Pasará noviembre y los ciudadanos esperaremos con ilusión que los partidos guarden sus municiones y en los siguientes 4 años, con suerte, acerquen la realidad a su discurso. Y dado que la política parece tener tan poco que ver con lo que le pasa a la gente, muchos se alejan de todo ese ruido interminable.

Pero tampoco seamos ingenuos. Desde la independencia, nuestro país se construyó a través de bandos. El mundo funciona así. Quizás sea inútil cualquier esfuerzo por cambiarlo. O quizás llegó el momento y el descreimiento del sistema político sea el principal síntoma de la trivialización de esta guerra donde los que estamos de este lado, lo que percibimos es que ganar es lo único que importa.

Hace pocos días, la gobernadora de la Provincia de Buenos Aires, María Eugenia Vidal, fue consultada por la campaña sucia en Argentina. En su respuesta, se bajó del ring: “Definamos qué es una descalificación. Ser Marxista no es una descalificación. Decirle a alguien que es de La Cámpora tampoco. Es una corriente política. En todo caso la gente define si La Cámpora es el modelo de hacer política que quiere para que gobierne. (..) Hablemos de propuestas concretas”.

Hay todo un país esperando una política que sea lo suficientemente madura como para no subestimarlos. Donde el primer paso sea el respeto, para luego, ojalá, admitir que el otro a veces pueda tener razón.

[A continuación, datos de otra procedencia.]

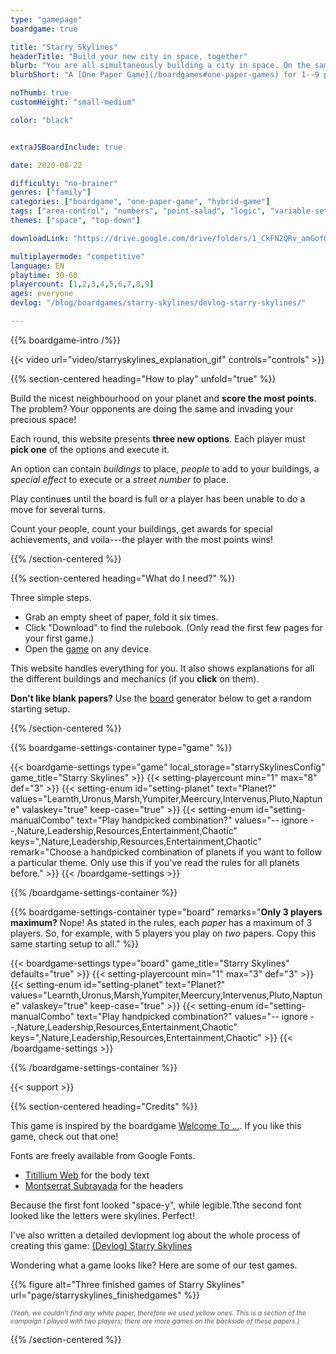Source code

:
 ```yaml
---
type: "gamepage"
boardgame: true

title: "Starry Skylines"
headerTitle: "Build your new city in space, together"
blurb: "You are all simultaneously building a city in space. On the same planet. And no, this is not a cooperative game."
blurbShort: "A [One Paper Game](/boardgames#one-paper-games) for 1--9 players about simultaneously building a city in space."

noThumb: true
customHeight: "small-medium"

color: "black"


extraJSBoardInclude: true

date: 2020-08-22

difficulty: "no-brainer"
genres: ["family"]
categories: ["boardgame", "one-paper-game", "hybrid-game"]
tags: ["area-control", "numbers", "point-salad", "logic", "variable-setup", "construction", "synergies", "events", "modular"]
themes: ["space", "top-down"]

downloadLink: "https://drive.google.com/drive/folders/1_CkFN2QRv_amGofQcfP9RkGQgiZj9HXh"

multiplayermode: "competitive"
language: EN
playtime: 30-60
playercount: [1,2,3,4,5,6,7,8,9]
ages: everyone
devlog: "/blog/boardgames/starry-skylines/devlog-starry-skylines/"

---
```


{{% boardgame-intro /%}}

<div class="limit-width explanation-gif">
  {{< video url="video/starryskylines_explanation_gif" controls="controls" >}}
</div>

{{% section-centered heading="How to play" unfold="true" %}}

Build the nicest neighbourhood on your planet and **score the most points**. The problem? Your opponents are doing the same and invading your precious space!

Each round, this website presents **three new options**. Each player must **pick one** of the options and execute it.

An option can contain _buildings_ to place, _people_ to add to your buildings, a _special effect_ to execute or a _street number_ to place.

Play continues until the board is full or a player has been unable to do a move for several turns.

Count your people, count your buildings, get awards for special achievements, and voila---the player with the most points wins!

{{% /section-centered %}}

{{% section-centered heading="What do I need?" %}}

Three simple steps.

* Grab an empty sheet of paper, fold it six times.
* Click "Download" to find the rulebook. (Only read the first few pages for your first game.)
* Open the [game](#game) on any device.

This website handles everything for you. It also shows explanations for all the different buildings and mechanics (if you **click** on them).

**Don't like blank papers?** Use the [board](#board) generator below to get a random starting setup.

{{% /section-centered %}}

{{% boardgame-settings-container type="game" %}}

{{< boardgame-settings type="game" local_storage="starrySkylinesConfig" game_title="Starry Skylines" >}}
  {{< setting-playercount min="1" max="8" def="3" >}}
  {{< setting-enum id="setting-planet" text="Planet?" values="Learnth,Uronus,Marsh,Yumpiter,Meercury,Intervenus,Pluto,Naptune" valaskey="true" keep-case="true" >}}
  {{< setting-enum id="setting-manualCombo" text="Play handpicked combination?" values="-- ignore --,Nature,Leadership,Resources,Entertainment,Chaotic" keys=",Nature,Leadership,Resources,Entertainment,Chaotic" remark="Choose a handpicked combination of planets if you want to follow a particular theme. Only use this if you've read the rules for all planets before." >}}
{{< /boardgame-settings >}}

{{% /boardgame-settings-container %}}

{{% boardgame-settings-container type="board" remarks="**Only 3 players maximum?** Nope! As stated in the rules, each _paper_ has a maximum of 3 players. So, for example, with 5 players you play on _two_ papers. Copy this same starting setup to all." %}}

{{< boardgame-settings type="board" game_title="Starry Skylines" defaults="true" >}}
  {{< setting-playercount min="1" max="3" def="3" >}}
  {{< setting-enum id="setting-planet" text="Planet?" values="Learnth,Uronus,Marsh,Yumpiter,Meercury,Intervenus,Pluto,Naptune" valaskey="true" keep-case="true" >}}
  {{< setting-enum id="setting-manualCombo" text="Play handpicked combination?" values="-- ignore --,Nature,Leadership,Resources,Entertainment,Chaotic" keys=",Nature,Leadership,Resources,Entertainment,Chaotic" >}}
{{< /boardgame-settings >}}

{{% /boardgame-settings-container %}}

{{< support >}}

{{% section-centered heading="Credits" %}}

This game is inspired by the boardgame [Welcome To ...](https://boardgamegeek.com/boardgame/233867/welcome). If you like this game, check out that one!

Fonts are freely available from Google Fonts. 

* [Titillium Web](https://fonts.google.com/specimen/Titillium+Web) for the body text
* [Montserrat Subrayada](https://fonts.google.com/specimen/Montserrat+Subrayada) for the headers

Because the first font looked "space-y", while legible.Tthe second font looked like the letters were skylines. Perfect!

I've also written a detailed devlopment log about the whole process of creating this game: [(Devlog) Starry Skylines](/blog/boardgames/starry-skylines/devlog-starry-skylines)

Wondering what a game looks like? Here are some of our test games.

{{% figure alt="Three finished games of Starry Skylines" url="page/starryskylines_finishedgames" %}}

<span style="opacity: 0.75; font-style: italic; font-size: 0.75em; display: inline-block;">(Yeah, we couldn't find any white paper, therefore we used yellow ones. This is a section of the campaign I played with two players; there are more games on the backside of these papers.)</span>

{{% /section-centered %}}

Cualquier prejuicio coloca la realidad en simples casilleros que no hacen más que subestimarla, llevando a lugares peligrosos a la mente humana, como la negación. No reconociendo, por ejemplo, que se puede ser de izquierda y ser un dictador.

Hay un país entero que no entiende de déficit fiscal ni del tratado con la UE, pero que sí reconoce la diferencia entre dogma y sentido común. Esa gente está ahí afuera dispuesta a darle su voto a alguien si lo convencen de que lo que quieren es sacar el país adelante, más allá de ganar las elecciones.

Mercedes Clara, quien fuera la primera opción a candidata a vicepresidente de Daniel Martinez, dijo este fin de semana: “Ser fanático lo veo como un signo de pobreza. Hay que saber integrar diferentes perspectivas. Solo con fragmentos no se logra interpretar la realidad ni actuar sobre ella” (..) “El próximo gobierno va a necesitar acuerdos. Vamos a tener que aprender algo nuevo: a trabajar juntos. Hoy no lo sabemos. Hoy el vínculo es el de los prejuicios, el de los buenos y malos, el de la culpa es del otro. (..) y el imperativo que nos mueva- ético y político- sea poder restaurar este lazo social tan dañado. En eso se nos va la vida a todos”. Y esa, es la verdadera madre de todas las batallas.